Here is my current code snippet:
elasticsearch {
ssl => true
ca_file => '/etc/logstash/ca.crt'
hosts => [<REDACTED>]
index => "test_vulnerability"
user => "logstash_internal"
query => "_id:%{source_console}-%{asset_id}-%{vulnerability_id}"
fields => { "scan_history" => "temp" }
fields => { "data_source" => "temp1" }
}
mutate {
convert => { "last_assessed_for_vulnerabilities" => "string" }
}
if [last_assessed_for_vulnerabilities] in [temp] {
drop { }
}
else {
mutate { add_field => { "temp" => "%{last_assessed_for_vulnerabilities}" } }
mutate { rename => { "temp" => "scan_history" } }
}
if "Nexpose" not in [temp1] {
mutate { add_field => { "temp1" => "Nexpose" } }
mutate { rename => { "temp1" => "data_source" } }
}
What I'm doing above is to pull out an array field called scan history and update that field with time stamps for each time the record is modified. If the associated time stamp from "last_assessed_for_vulnerabilities" is in the array already, then drop the event. If it's not, then add it to "temp", rename it to "scan_history" and push it to ES.

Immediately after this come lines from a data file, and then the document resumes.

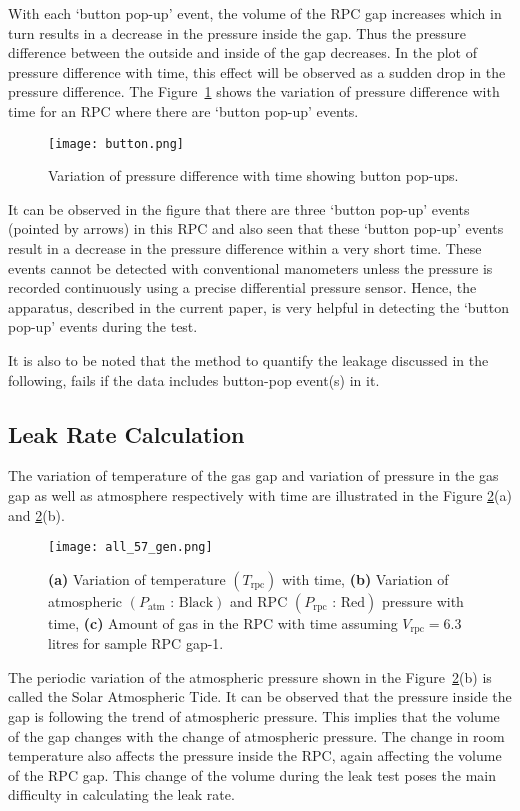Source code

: With each `button pop-up' event, the volume of the RPC gap increases which in turn
results in a decrease in the pressure inside the gap. Thus the pressure
difference between the outside and inside of the gap decreases. In the plot of
pressure difference with time, this effect will be observed as a sudden drop
in the pressure difference. The Figure~\ref{fig:button} shows the variation of
pressure difference with time for an RPC where there are `button pop-up'
events. 
\begin{figure}
  \centering
  \texttt{[image: button.png]}
  \caption{Variation of pressure difference with time showing button pop-ups.}
  \label{fig:button}
\end{figure}
It can be observed in the figure that there are three `button pop-up'
events (pointed by arrows) in this RPC and also seen that these
`button pop-up' events result in a decrease in the pressure difference
within a very short time. These events cannot be detected with
conventional manometers unless the pressure is recorded continuously
using a precise differential pressure sensor. Hence, the apparatus,
described in the current paper, is very helpful in detecting the
`button pop-up' events during the test.

It is also to be noted that the method to quantify the leakage
discussed in the following, fails if the data includes button-pop
event(s) in it.

\subsection{Leak Rate Calculation}\label{sec:calculation}
The variation of temperature of the gas gap and variation of pressure in the
gas gap as well as atmosphere respectively with time are illustrated in the
Figure \ref{fig:temp}(a) and \ref{fig:temp}(b). 
\begin{figure}[h]
  \centering
  \texttt{[image: all\_57\_gen.png]}
  \caption{\textbf{(a)} Variation of temperature $\left(T_{\textrm{rpc}}\right)$
    with time, \textbf{(b)} Variation of atmospheric
    $\left(P_{\textrm{atm}}\text{ : Black}\right)$ and RPC
    $\left(P_{\textrm{rpc}}\text{ : Red}\right)$ pressure with time, \textbf{(c)}
    Amount of gas in the RPC with time assuming $V_{\textrm{rpc}}=6.3$\,litres
    for sample RPC gap-1.}
  \label{fig:temp}
\end{figure}
The periodic variation of the atmospheric pressure shown in the
Figure~\ref{fig:temp}(b) is called the Solar Atmospheric Tide. It can be
observed that the pressure inside the gap is following the trend of atmospheric
pressure. This implies that the volume of the gap changes with the change of
atmospheric pressure. The change in room temperature also affects the pressure
inside the RPC, again affecting the volume of the RPC gap. This change of the
volume during the leak test poses the main difficulty in calculating the leak
rate.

Here is my current array as an example and this works as expected:
"scan_history": [
"2022-02-04T21:41:27.006Z",
"2022-02-07T15:44:36.146Z"
],
I'm now hoping to bring in the field "data_source" into the array which is stored in a field called "temp1", from the ES filter. I'm hoping to achieve the following result...
"scan_history": [
{
"data_source": "Nexpose"
"scan_time": "2022-02-04T21:41:27.006Z"
}
{
"data_source": "Nexpose"
"scan_time": "2022-02-07T15:44:36.146Z"
}
],
I'd appreciate any help. From the examples I've seen it looks like I may need to use ruby but I'm not sure how to implement it.
Thank you!
Badger
February 7, 2022, 6:27pm
2
I have not tested this, but you are going to want something like
ruby {
code => '
scanHistory = event.get("scan_history")
if scanHistory.is_a? Array
newScanHistory = []
scanHistory.each { |x|
newScanHistory << { "data_source" => "Nexpose", "scan_time" => x }
}
event.set("scan_history", newScanHistory)
end
'
}
Hi Badger,
Trying to grasp the code here. What is the behavior if "scan_history" does not exist? If this field does not exist, I'd like it created with "data_source" and "scan_time".
Thanks!
Badger
February 7, 2022, 8:57pm
4
It would be a no-op. You could try something like
if scanHistory.is_a? Array
# The same as before
else
event.set("scan_history", { "data_source" => "Nexpose", "scan_time" => nil })
end
So I played around and make some progress.
elasticsearch {
ssl => true
ca_file => '/etc/logstash/ca.crt'
hosts =>
index => "test_vulnerability-163"
user => "logstash_internal"
query => "_id:%{source_console}-%{asset_id}-%{vulnerability_id}"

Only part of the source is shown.